### DATA FOR THIS EXERCISE ###

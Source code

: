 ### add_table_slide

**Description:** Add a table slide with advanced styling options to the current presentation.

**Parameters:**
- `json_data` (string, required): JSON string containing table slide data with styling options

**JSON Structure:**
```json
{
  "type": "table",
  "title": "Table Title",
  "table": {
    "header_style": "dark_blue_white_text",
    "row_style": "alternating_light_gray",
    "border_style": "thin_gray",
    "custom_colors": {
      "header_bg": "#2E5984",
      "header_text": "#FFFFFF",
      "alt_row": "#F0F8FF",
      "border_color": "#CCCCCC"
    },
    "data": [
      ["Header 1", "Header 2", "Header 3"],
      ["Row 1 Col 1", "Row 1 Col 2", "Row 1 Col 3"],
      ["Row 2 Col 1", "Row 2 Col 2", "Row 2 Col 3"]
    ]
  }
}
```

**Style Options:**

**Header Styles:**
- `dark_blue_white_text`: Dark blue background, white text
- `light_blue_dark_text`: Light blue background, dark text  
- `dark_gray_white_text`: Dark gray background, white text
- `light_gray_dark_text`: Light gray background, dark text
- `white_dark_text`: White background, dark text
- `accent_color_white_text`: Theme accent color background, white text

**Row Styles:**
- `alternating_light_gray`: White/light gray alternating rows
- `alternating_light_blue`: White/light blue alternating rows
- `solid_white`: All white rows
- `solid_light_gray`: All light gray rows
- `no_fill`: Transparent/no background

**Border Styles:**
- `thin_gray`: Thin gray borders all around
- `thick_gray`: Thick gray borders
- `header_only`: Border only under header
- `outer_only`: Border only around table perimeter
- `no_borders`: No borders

###

Having read the material, set all of it down again without a single difference.

ANSWER SPACE ->
Source code

: ### add_table_slide

**Description:** Add a table slide with advanced styling options to the current presentation.

**Parameters:**
- `json_data` (string, required): JSON string containing table slide data with styling options

**JSON Structure:**
```json
{
  "type": "table",
  "title": "Table Title",
  "table": {
    "header_style": "dark_blue_white_text",
    "row_style": "alternating_light_gray",
    "border_style": "thin_gray",
    "custom_colors": {
      "header_bg": "#2E5984",
      "header_text": "#FFFFFF",
      "alt_row": "#F0F8FF",
      "border_color": "#CCCCCC"
    },
    "data": [
      ["Header 1", "Header 2", "Header 3"],
      ["Row 1 Col 1", "Row 1 Col 2", "Row 1 Col 3"],
      ["Row 2 Col 1", "Row 2 Col 2", "Row 2 Col 3"]
    ]
  }
}
```

**Style Options:**

**Header Styles:**
- `dark_blue_white_text`: Dark blue background, white text
- `light_blue_dark_text`: Light blue background, dark text  
- `dark_gray_white_text`: Dark gray background, white text
- `light_gray_dark_text`: Light gray background, dark text
- `white_dark_text`: White background, dark text
- `accent_color_white_text`: Theme accent color background, white text

**Row Styles:**
- `alternating_light_gray`: White/light gray alternating rows
- `alternating_light_blue`: White/light blue alternating rows
- `solid_white`: All white rows
- `solid_light_gray`: All light gray rows
- `no_fill`: Transparent/no background

**Border Styles:**
- `thin_gray`: Thin gray borders all around
- `thick_gray`: Thick gray borders
- `header_only`: Border only under header
- `outer_only`: Border only around table perimeter
- `no_borders`: No borders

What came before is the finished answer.